> **Task directions**
Exactly as written, print each of the entries.

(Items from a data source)
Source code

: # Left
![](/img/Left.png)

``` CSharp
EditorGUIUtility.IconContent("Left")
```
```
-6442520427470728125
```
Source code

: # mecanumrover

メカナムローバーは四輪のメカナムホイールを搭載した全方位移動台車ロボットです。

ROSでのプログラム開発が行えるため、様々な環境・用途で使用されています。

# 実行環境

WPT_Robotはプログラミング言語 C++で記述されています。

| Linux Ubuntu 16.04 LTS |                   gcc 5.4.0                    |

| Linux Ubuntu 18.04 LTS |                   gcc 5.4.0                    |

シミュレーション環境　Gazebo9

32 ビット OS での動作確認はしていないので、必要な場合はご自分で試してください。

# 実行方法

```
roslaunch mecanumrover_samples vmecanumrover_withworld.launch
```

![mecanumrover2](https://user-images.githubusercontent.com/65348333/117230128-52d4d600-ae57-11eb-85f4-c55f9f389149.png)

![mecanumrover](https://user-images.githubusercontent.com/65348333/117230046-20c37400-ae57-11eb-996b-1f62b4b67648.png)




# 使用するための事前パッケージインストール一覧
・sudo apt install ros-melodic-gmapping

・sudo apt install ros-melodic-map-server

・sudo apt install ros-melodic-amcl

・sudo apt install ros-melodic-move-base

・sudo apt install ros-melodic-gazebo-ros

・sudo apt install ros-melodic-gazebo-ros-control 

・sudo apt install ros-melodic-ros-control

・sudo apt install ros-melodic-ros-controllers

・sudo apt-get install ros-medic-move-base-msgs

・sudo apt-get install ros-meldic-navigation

> **Task output**
Source code

: # Left
![](/img/Left.png)

``` CSharp
EditorGUIUtility.IconContent("Left")
```
```
-6442520427470728125
```
Source code

: # mecanumrover

メカナムローバーは四輪のメカナムホイールを搭載した全方位移動台車ロボットです。

ROSでのプログラム開発が行えるため、様々な環境・用途で使用されています。

# 実行環境

WPT_Robotはプログラミング言語 C++で記述されています。

| Linux Ubuntu 16.04 LTS |                   gcc 5.4.0                    |

| Linux Ubuntu 18.04 LTS |                   gcc 5.4.0                    |

シミュレーション環境　Gazebo9

32 ビット OS での動作確認はしていないので、必要な場合はご自分で試してください。

# 実行方法

```
roslaunch mecanumrover_samples vmecanumrover_withworld.launch
```

![mecanumrover2](https://user-images.githubusercontent.com/65348333/117230128-52d4d600-ae57-11eb-85f4-c55f9f389149.png)

![mecanumrover](https://user-images.githubusercontent.com/65348333/117230046-20c37400-ae57-11eb-996b-1f62b4b67648.png)




# 使用するための事前パッケージインストール一覧
・sudo apt install ros-melodic-gmapping

・sudo apt install ros-melodic-map-server

・sudo apt install ros-melodic-amcl

・sudo apt install ros-melodic-move-base

・sudo apt install ros-melodic-gazebo-ros

・sudo apt install ros-melodic-gazebo-ros-control 

・sudo apt install ros-melodic-ros-control

・sudo apt install ros-melodic-ros-controllers

・sudo apt-get install ros-medic-move-base-msgs

・sudo apt-get install ros-meldic-navigation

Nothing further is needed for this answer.